WHAT YOU WILL DO:
A single number is expected: the count of lines in the records below that contain "publish".

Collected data

══════════════════════════════

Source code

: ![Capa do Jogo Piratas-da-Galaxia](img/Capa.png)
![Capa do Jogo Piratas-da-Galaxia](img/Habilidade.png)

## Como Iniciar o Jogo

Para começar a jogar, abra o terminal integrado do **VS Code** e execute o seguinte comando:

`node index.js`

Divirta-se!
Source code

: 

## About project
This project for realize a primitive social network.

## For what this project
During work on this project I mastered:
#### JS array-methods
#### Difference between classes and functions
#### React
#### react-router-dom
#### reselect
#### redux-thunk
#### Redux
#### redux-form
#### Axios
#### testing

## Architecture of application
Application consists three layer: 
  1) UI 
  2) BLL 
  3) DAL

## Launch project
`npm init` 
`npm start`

══════════════════════════════

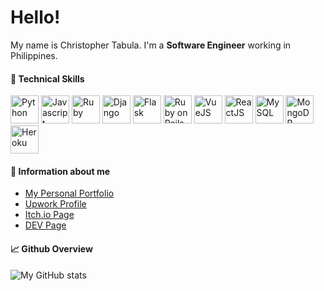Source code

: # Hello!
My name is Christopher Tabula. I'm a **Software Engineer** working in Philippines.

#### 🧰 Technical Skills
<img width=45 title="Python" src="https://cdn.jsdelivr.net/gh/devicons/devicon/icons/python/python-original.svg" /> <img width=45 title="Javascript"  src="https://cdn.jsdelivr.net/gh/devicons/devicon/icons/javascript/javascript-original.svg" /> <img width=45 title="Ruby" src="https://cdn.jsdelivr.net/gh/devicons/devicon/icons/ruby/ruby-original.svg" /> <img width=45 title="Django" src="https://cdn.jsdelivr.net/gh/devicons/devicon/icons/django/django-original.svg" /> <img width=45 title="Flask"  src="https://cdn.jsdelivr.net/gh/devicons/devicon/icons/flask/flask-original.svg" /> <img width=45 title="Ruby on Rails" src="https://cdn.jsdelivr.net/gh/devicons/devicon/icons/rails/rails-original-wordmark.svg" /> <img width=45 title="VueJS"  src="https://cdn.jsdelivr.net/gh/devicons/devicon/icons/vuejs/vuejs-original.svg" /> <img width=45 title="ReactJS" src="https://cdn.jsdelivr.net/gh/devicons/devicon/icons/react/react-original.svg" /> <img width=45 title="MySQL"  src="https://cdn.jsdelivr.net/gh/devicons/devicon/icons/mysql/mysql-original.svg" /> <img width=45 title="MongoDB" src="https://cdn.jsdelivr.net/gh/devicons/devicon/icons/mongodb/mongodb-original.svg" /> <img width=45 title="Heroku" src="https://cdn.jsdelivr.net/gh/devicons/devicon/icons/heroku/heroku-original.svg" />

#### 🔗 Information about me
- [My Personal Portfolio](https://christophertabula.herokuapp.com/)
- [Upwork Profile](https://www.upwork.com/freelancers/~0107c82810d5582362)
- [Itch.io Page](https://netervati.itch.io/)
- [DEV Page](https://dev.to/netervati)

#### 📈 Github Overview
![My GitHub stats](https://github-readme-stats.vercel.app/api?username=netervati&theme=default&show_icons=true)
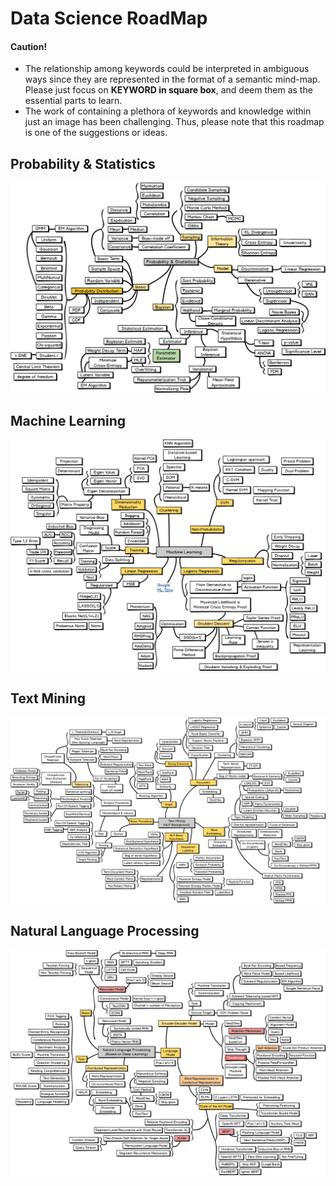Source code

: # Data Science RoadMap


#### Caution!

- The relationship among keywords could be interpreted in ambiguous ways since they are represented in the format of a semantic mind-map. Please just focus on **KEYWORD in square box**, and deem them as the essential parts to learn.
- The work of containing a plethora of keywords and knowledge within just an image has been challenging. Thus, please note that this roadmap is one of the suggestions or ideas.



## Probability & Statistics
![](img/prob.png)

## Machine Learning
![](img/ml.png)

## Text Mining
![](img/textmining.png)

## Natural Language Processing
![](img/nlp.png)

══════════════════════════════

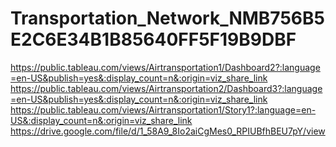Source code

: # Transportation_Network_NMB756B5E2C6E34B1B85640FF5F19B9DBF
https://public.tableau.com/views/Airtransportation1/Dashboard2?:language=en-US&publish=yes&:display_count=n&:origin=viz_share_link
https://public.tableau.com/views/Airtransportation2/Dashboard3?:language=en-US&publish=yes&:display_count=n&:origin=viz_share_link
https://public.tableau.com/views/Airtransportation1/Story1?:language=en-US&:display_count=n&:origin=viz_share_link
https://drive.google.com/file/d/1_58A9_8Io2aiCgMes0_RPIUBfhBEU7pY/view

══════════════════════════════

RESPONSE BOX:
2